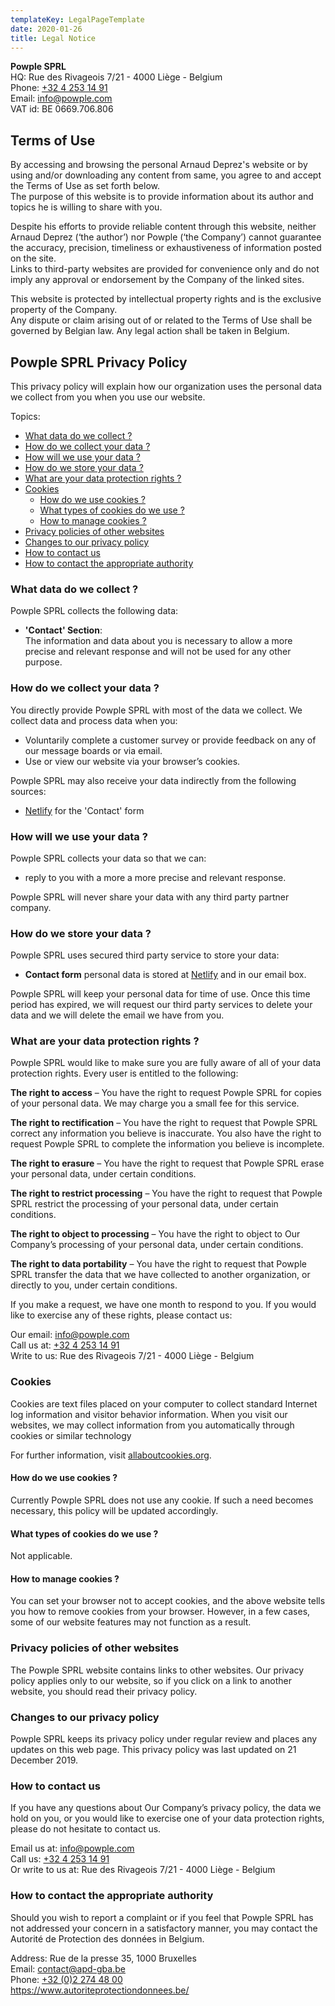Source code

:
 ```yaml
---
templateKey: LegalPageTemplate
date: 2020-01-26
title: Legal Notice
---
```


**Powple SPRL**  
HQ: Rue des Rivageois 7/21 - 4000 Liège - Belgium  
Phone: [+32 4 253 14 91](tel:+3242531491)  
Email: [info@powple.com](mailto:info@powple.com)  
VAT id: BE 0669.706.806

## Terms of Use

By accessing and browsing the personal Arnaud Deprez's website or by using and/or downloading any content from same, you agree to and accept the Terms of Use as set forth below.  
The purpose of this website is to provide information about its author and topics he is willing to share with you.

Despite his efforts to provide reliable content through this website, neither Arnaud Deprez (‘the author’) nor Powple (‘the Company’) cannot guarantee the accuracy, precision, timeliness or exhaustiveness of information posted on the site.  
Links to third-party websites are provided for convenience only and do not imply any approval or endorsement by the Company of the linked sites.

This website is protected by intellectual property rights and is the exclusive property of the Company.  
Any dispute or claim arising out of or related to the Terms of Use shall be governed by Belgian law. Any legal action shall be taken in Belgium.

## Powple SPRL Privacy Policy

This privacy policy will explain how our organization uses the personal data we collect from you when you use our website.

Topics:

- [What data do we collect ?](#what-data-do-we-collect)
- [How do we collect your data ?](#how-do-we-collect-your-data)
- [How will we use your data ?](#how-will-we-use-your-data)
- [How do we store your data ?](#how-do-we-store-your-data)
- [What are your data protection rights ?](#what-are-your-data-protection-rights)
- [Cookies](#cookies)
  - [How do we use cookies ?](#how-do-we-use-cookies)
  - [What types of cookies do we use ?](#what-types-of-cookies-do-we-use)
  - [How to manage cookies ?](#how-to-manage-cookies)
- [Privacy policies of other websites](#privacy-policies-of-other-websites)
- [Changes to our privacy policy](#changes-to-our-privacy-policy)
- [How to contact us](#how-to-contact-us)
- [How to contact the appropriate authority](#how-to-contact-the-appropriate-authority)

### What data do we collect ?

Powple SPRL collects the following data:

- **'Contact' Section**:  
  The information and data about you is necessary to allow a more precise and relevant response and will not be used for any other purpose.

### How do we collect your data ?

You directly provide Powple SPRL with most of the data we collect. We collect data and process data when you:

- Voluntarily complete a customer survey or provide feedback on any of our message boards or via email.
- Use or view our website via your browser’s cookies.

Powple SPRL may also receive your data indirectly from the following sources:

- [Netlify](https://www.netlify.com/) for the 'Contact' form

### How will we use your data ?

Powple SPRL collects your data so that we can:

- reply to you with a more a more precise and relevant response.

Powple SPRL will never share your data with any third party partner company.

### How do we store your data ?

Powple SPRL uses secured third party service to store your data:

- **Contact form** personal data is stored at [Netlify](https://www.netlify.com/) and in our email box.

Powple SPRL will keep your personal data for time of use. Once this time period has expired, we will request our third party services to delete your data and we will delete the email we have from you.

### What are your data protection rights ?

Powple SPRL would like to make sure you are fully aware of all of your data protection rights. Every user is entitled to the following:

**The right to access** – You have the right to request Powple SPRL for copies of your personal data. We may charge you a small fee for this service.

**The right to rectification** – You have the right to request that Powple SPRL correct any information you believe is inaccurate. You also have the right to request Powple SPRL to complete the information you believe is incomplete.

**The right to erasure** – You have the right to request that Powple SPRL erase your personal data, under certain conditions.

**The right to restrict processing** – You have the right to request that Powple SPRL restrict the processing of your personal data, under certain conditions.

**The right to object to processing** – You have the right to object to Our Company’s processing of your personal data, under certain conditions.

**The right to data portability** – You have the right to request that Powple SPRL transfer the data that we have collected to another organization, or directly to you, under certain conditions.

If you make a request, we have one month to respond to you. If you would like to exercise any of these rights, please contact us:

Our email: [info@powple.com](mailto:info@powple.com)  
Call us at: [+32 4 253 14 91](tel:+3242531491)  
Write to us: Rue des Rivageois 7/21 - 4000 Liège - Belgium

### Cookies

Cookies are text files placed on your computer to collect standard Internet log information and visitor behavior information. When you visit our websites, we may collect information from you automatically through cookies or similar technology

For further information, visit [allaboutcookies.org](https://www.allaboutcookies.org/).

#### How do we use cookies ?

Currently Powple SPRL does not use any cookie. If such a need becomes necessary, this policy will be updated accordingly.

#### What types of cookies do we use ?

Not applicable.

#### How to manage cookies ?

You can set your browser not to accept cookies, and the above website tells you how to remove cookies from your browser. However, in a few cases, some of our website features may not function as a result.

### Privacy policies of other websites

The Powple SPRL website contains links to other websites. Our privacy policy applies only to our website, so if you click on a link to another website, you should read their privacy policy.

### Changes to our privacy policy

Powple SPRL keeps its privacy policy under regular review and places any updates on this web page. This privacy policy was last updated on 21 December 2019.

### How to contact us

If you have any questions about Our Company’s privacy policy, the data we hold on you, or you would like to exercise one of your data protection rights, please do not hesitate to contact us.

Email us at: [info@powple.com](mailto:info@powple.com)  
Call us: [+32 4 253 14 91](tel:+3242531491)  
Or write to us at: Rue des Rivageois 7/21 - 4000 Liège - Belgium

### How to contact the appropriate authority

Should you wish to report a complaint or if you feel that Powple SPRL has not addressed your concern in a satisfactory manner, you may contact the Autorité de Protection des données in Belgium.

Address: Rue de la presse 35, 1000 Bruxelles  
Email: [contact@apd-gba.be](mailto:contact@apd-gba.be)  
Phone: [+32 (0)2 274 48 00](tel:+3222744800)  
https://www.autoriteprotectiondonnees.be/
# # # #
--- Problem to solve ---
The lines above starting at the one that contains "#### How do we use cookies ?" and ending at the one that contains "Address: Rue de" must be transcribed exactly, and no other lines may appear.

--- Expected answer ---
#### How do we use cookies ?

Currently Powple SPRL does not use any cookie. If such a need becomes necessary, this policy will be updated accordingly.

#### What types of cookies do we use ?

Not applicable.

#### How to manage cookies ?

You can set your browser not to accept cookies, and the above website tells you how to remove cookies from your browser. However, in a few cases, some of our website features may not function as a result.

### Privacy policies of other websites

The Powple SPRL website contains links to other websites. Our privacy policy applies only to our website, so if you click on a link to another website, you should read their privacy policy.

### Changes to our privacy policy

Powple SPRL keeps its privacy policy under regular review and places any updates on this web page. This privacy policy was last updated on 21 December 2019.

### How to contact us

If you have any questions about Our Company’s privacy policy, the data we hold on you, or you would like to exercise one of your data protection rights, please do not hesitate to contact us.

Email us at: [info@powple.com](mailto:info@powple.com)  
Call us: [+32 4 253 14 91](tel:+3242531491)  
Or write to us at: Rue des Rivageois 7/21 - 4000 Liège - Belgium

### How to contact the appropriate authority

Should you wish to report a complaint or if you feel that Powple SPRL has not addressed your concern in a satisfactory manner, you may contact the Autorité de Protection des données in Belgium.

Address: Rue de la presse 35, 1000 Bruxelles  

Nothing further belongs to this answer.